Another theme in your work is a focus, amidst all the morass of politics and the failure of the ideologies to move beyond their first position, a focus on what the lower-middle class and the middle class are going through. These were the key voters in the politics of the 1980s and the 1990s. The need to address their problems, especially what they were feeling because of the impact of the global economy, and what they saw as the erosion of moral values -- that was a key part of your argument. Talk a little about that.

It's a simple fact that they were the key to most of the political transformations that happened in that period. They were the Reagan Democrats, they were the people who came back to Clinton in 1992; some of them went to Perot in that period. If you were interested in where American politics was going, they were one of the most important groups to pay attention to. So there's that level. And then there is the level of social justice and what makes a democracy work. We did a pretty good job as a country from the period after World War II until about the mid-1970s in creating an economy that lifted everyone up simultaneously. When Kennedy said, "A rising tide lifts all boats," it was actually true. The poor gained about as much income as the wealthy and the middle class in that period.

Then, for [various] reasons, some of them having nothing to do with politics, that went haywire after the oil shock. You began to develop this widening gap. It goes back to our founders talking about needing a mass property-owning base, a middle class base, to have an effective democracy. I think that is still true. If you allow large inequalities to grow, you have both injustice and dangers to democracy. And so that's where a lot of that came from.

The simple fact is that a lot of those folks were folks I knew. My column is in my hometown paper, and I always have in the back in my head, "What would somebody back in my hometown think of this? How would this affect the folks I grew up with?" Fall River was a working-class town with an upper-middle class, where there was a sense of linkage between people. There weren't gated communities, so you could be close.
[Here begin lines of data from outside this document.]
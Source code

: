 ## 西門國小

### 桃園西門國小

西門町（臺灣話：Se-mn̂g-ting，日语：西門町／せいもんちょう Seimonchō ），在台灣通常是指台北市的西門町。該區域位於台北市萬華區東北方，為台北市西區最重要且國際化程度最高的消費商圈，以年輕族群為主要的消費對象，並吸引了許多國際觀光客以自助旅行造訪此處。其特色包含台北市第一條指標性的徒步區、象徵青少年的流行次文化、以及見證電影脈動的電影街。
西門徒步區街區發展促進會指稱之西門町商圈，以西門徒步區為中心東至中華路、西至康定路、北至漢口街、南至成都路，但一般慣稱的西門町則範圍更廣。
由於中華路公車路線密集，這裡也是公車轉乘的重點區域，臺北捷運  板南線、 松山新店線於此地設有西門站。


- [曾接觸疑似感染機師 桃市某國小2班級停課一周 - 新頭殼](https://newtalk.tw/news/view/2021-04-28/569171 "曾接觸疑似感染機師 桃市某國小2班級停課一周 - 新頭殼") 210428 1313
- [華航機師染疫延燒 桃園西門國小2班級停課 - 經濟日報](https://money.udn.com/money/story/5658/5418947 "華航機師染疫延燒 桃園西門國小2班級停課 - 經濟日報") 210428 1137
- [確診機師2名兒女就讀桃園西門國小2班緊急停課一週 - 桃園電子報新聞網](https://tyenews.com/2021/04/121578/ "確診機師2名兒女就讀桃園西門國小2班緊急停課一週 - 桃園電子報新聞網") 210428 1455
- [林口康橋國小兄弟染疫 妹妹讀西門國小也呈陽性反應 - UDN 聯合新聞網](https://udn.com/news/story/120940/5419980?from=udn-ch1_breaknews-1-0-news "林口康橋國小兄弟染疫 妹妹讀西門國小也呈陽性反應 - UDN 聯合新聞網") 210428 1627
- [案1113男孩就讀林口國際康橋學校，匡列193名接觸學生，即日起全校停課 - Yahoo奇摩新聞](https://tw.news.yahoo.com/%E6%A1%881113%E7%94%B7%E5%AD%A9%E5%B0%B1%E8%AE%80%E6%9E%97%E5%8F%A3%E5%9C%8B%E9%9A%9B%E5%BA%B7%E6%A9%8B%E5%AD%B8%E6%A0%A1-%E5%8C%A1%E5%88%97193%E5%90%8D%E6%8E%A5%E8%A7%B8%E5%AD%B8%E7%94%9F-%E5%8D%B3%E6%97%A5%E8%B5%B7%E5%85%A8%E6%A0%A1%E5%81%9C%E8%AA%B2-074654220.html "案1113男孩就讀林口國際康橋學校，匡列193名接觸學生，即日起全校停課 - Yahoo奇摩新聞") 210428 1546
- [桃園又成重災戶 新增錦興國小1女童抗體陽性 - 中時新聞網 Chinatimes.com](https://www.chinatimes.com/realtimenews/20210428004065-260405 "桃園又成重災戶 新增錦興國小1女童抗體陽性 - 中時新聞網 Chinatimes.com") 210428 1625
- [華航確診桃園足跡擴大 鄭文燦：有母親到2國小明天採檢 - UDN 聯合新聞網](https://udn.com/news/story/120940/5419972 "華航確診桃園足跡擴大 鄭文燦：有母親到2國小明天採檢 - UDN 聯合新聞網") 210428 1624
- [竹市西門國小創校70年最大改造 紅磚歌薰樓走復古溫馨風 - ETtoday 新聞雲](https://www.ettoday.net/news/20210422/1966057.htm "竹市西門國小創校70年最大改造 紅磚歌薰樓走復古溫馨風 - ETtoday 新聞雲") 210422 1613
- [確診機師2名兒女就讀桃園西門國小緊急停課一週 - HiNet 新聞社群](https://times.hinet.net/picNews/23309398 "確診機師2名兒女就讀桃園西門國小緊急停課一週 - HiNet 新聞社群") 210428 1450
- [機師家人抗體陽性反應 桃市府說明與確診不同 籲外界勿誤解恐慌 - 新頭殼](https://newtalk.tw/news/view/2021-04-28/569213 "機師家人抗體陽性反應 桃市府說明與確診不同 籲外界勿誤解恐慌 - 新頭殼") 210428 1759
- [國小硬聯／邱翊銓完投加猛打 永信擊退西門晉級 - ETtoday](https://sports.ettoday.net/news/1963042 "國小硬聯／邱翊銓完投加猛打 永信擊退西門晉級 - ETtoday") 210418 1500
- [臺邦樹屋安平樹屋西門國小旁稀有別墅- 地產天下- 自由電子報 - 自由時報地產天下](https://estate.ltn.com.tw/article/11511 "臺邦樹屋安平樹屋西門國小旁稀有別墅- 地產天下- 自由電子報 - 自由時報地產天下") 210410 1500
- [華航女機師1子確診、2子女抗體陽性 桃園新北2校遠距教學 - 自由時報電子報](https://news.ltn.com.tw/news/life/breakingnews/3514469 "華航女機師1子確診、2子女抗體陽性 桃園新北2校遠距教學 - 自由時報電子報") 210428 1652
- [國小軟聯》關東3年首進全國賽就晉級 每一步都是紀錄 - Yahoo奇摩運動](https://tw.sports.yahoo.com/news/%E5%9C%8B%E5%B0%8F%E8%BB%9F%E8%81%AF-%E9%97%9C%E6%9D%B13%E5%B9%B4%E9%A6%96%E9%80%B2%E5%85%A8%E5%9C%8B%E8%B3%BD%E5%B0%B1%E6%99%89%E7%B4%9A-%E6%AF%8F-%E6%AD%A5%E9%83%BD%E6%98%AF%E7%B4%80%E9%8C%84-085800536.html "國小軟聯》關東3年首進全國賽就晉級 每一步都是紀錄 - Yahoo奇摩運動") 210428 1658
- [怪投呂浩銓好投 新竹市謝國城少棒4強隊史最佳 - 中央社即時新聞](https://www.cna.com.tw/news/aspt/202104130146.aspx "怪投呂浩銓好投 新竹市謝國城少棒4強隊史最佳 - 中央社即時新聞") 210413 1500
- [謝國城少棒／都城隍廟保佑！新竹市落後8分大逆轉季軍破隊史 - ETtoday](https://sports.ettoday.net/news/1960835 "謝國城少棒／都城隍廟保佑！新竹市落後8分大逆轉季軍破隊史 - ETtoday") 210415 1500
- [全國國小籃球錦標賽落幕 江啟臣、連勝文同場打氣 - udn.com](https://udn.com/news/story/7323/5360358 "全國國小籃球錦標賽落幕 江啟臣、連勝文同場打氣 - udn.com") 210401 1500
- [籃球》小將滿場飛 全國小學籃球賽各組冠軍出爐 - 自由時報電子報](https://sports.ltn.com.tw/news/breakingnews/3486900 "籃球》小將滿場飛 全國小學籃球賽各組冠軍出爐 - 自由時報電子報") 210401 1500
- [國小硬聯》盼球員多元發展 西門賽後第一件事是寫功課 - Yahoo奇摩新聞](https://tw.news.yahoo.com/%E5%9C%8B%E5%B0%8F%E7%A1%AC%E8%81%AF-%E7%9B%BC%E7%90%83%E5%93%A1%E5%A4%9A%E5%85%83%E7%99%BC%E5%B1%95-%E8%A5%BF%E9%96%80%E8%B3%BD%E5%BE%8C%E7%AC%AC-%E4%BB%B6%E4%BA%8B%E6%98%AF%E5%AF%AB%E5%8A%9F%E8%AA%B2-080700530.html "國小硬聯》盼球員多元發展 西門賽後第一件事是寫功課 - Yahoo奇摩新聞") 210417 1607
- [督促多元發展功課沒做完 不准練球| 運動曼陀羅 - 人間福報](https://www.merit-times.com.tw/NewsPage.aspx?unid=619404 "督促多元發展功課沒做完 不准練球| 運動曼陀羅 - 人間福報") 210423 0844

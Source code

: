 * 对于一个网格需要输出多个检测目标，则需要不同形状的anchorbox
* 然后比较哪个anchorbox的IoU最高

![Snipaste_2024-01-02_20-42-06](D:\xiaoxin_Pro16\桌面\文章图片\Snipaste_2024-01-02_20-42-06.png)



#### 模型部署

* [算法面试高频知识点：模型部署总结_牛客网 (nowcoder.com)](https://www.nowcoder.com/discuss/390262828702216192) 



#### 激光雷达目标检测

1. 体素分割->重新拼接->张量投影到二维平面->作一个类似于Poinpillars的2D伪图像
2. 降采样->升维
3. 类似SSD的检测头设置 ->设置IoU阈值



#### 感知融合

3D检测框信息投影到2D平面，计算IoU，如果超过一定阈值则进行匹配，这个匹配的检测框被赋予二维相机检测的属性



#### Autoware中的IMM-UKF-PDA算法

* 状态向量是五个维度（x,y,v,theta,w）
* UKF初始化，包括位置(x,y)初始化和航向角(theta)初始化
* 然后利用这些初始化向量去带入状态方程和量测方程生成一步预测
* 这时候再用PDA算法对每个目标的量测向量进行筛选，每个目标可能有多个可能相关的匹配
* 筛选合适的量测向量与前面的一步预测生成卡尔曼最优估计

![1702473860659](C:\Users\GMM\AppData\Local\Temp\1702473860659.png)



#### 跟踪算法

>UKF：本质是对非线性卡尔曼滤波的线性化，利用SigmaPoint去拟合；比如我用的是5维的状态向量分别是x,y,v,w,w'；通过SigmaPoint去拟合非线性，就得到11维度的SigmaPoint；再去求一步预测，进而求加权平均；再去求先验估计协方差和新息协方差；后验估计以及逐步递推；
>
My dad was a dentist, so I was hardly a working-class kid, but a lot of my friends were working-class kids, and we didn't realize it. It took me a long time to realize that these divisions actually meant something outside the context of my hometown. You were aware somebody had more money and somebody had less money, but there was more of a linkage than you see now in a lot of places. I don't know how you recreate Fall River. That connection is easier in a small town than it is in a large metropolitan area.